Open Access
Issue
Parasite
Volume 28, 2021
Article Number 47
Number of page(s) 6
DOI https://doi.org/10.1051/parasite/2021046
Published online 27 May 2021

© M.P.M. Doret et al., published by EDP Sciences, 2021

Licence Creative CommonsThis is an Open Access article distributed under the terms of the Creative Commons Attribution License (https://creativecommons.org/licenses/by/4.0), which permits unrestricted use, distribution, and reproduction in any medium, provided the original work is properly cited.

Introduction

Filariases are vector-borne infections caused by nematode parasites. Adults of the main species infecting humans live in subcutaneous or deep nodules (Onchocerca volvulus), in fascia layers (Loa loa), in the lymphatic circulation (lymphatic filariae), or in body cavities (Mansonella perstans, M. ozzardi). Female worms produce embryos called microfilariae (mf) that migrate into the dermis (O. volvulus) or into the bloodstream (L. loa, lymphatic filariae, M. perstans). Diagnosis relies on the detection of mf in skin biopsies for onchocerciasis or in a calibrated thick blood smear (CTBS) for the other filariases. These techniques are relatively invasive, and their sensitivity decreases with lower infection intensity.

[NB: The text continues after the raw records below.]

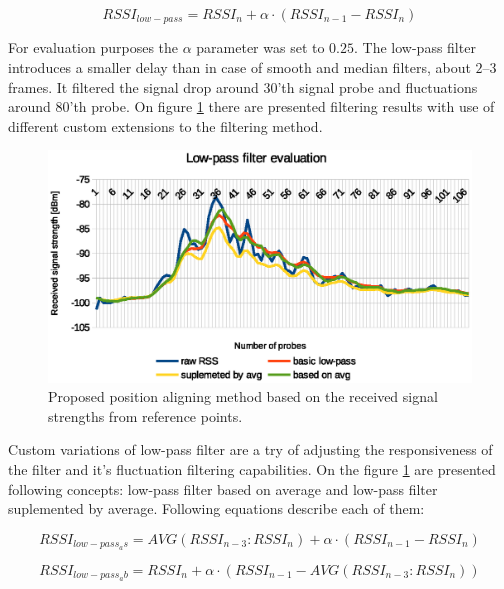 \documentclass[../main.tex]{subfiles}
\begin{document}
\begin{equation}
\label{eq:low-pass_filter}
	RSSI_{low-pass} = RSSI_{n} + \alpha \cdot (RSSI_{n-1} - RSSI_{n})
\end{equation}

For evaluation purposes the $\alpha$ parameter was set to $0.25$. The low-pass filter introduces a smaller delay than in case of smooth and median filters, about $2$--$3$ frames. It filtered the signal drop around $30$'th signal probe and fluctuations around $80$'th probe. On figure \ref{fig:filtering_low-pass} there are presented filtering results with use of different custom extensions to the filtering method.

\begin{figure}[!htbp]
\includegraphics[width=\textwidth]{pictures/filtering_low-pass}
\centering
\caption{Proposed position aligning method based on the received signal strengths from reference points.}
\label{fig:filtering_low-pass}
\end{figure}

Custom variations of low-pass filter are a try of adjusting the responsiveness of the filter and it's fluctuation filtering capabilities. On the figure \ref{fig:filtering_low-pass} are presented following concepts: low-pass filter based on average and low-pass filter suplemented by average. Following equations describe each of them:

\begin{equation}
\label{eq:low-pass_filter_avg_based}
	RSSI_{low-pass_as} = AVG(RSSI_{n-3}:RSSI_{n}) + \alpha \cdot (RSSI_{n-1} - RSSI_{n})
\end{equation}

\begin{equation}
\label{eq:low-pass_filter_avg_supplemented}
	RSSI_{low-pass_ab} = RSSI_{n} + \alpha \cdot (RSSI_{n-1} - AVG(RSSI_{n-3}:RSSI_{n}))
\end{equation}
\end{document}
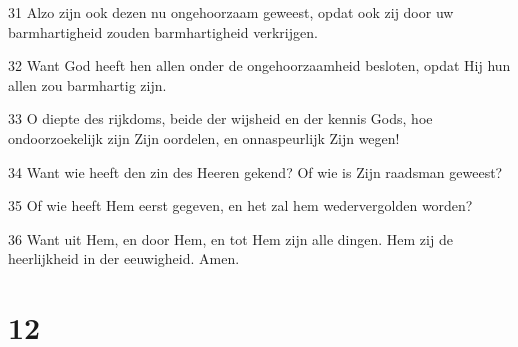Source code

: \par 31 Alzo zijn ook dezen nu ongehoorzaam geweest, opdat ook zij door uw barmhartigheid zouden barmhartigheid verkrijgen.
\par 32 Want God heeft hen allen onder de ongehoorzaamheid besloten, opdat Hij hun allen zou barmhartig zijn.
\par 33 O diepte des rijkdoms, beide der wijsheid en der kennis Gods, hoe ondoorzoekelijk zijn Zijn oordelen, en onnaspeurlijk Zijn wegen!
\par 34 Want wie heeft den zin des Heeren gekend? Of wie is Zijn raadsman geweest?
\par 35 Of wie heeft Hem eerst gegeven, en het zal hem wedervergolden worden?
\par 36 Want uit Hem, en door Hem, en tot Hem zijn alle dingen. Hem zij de heerlijkheid in der eeuwigheid. Amen.

\chapter{12}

Methods using a molecular approach, like polymerase chain reaction (PCR) [5] and loop-mediated isothermal amplification (LAMP) [10, 12], are more specific and sensitive. Recently, Mansonella sp. DNA was detected in fecal samples from non-human primates (NHP) [6]. This study aimed to demonstrate the proof-of-concept of non-invasive diagnosis of human filariasis in stool samples using a conventional PCR method, and to determine whether filarial DNA detection is associated with co-infections with soil-transmitted helminths (STH) causing blood loss while feeding on the host intestinal mucosa.

Materials and methods

Ethics guidelines

The study, conducted in Cameroon, was approved by the Centre Regional Ethics Committee for Human Health Research (No. 00837/CRERSCH/2019). All volunteers were informed one week before the beginning of the study and signed a consent form prior to enrollment.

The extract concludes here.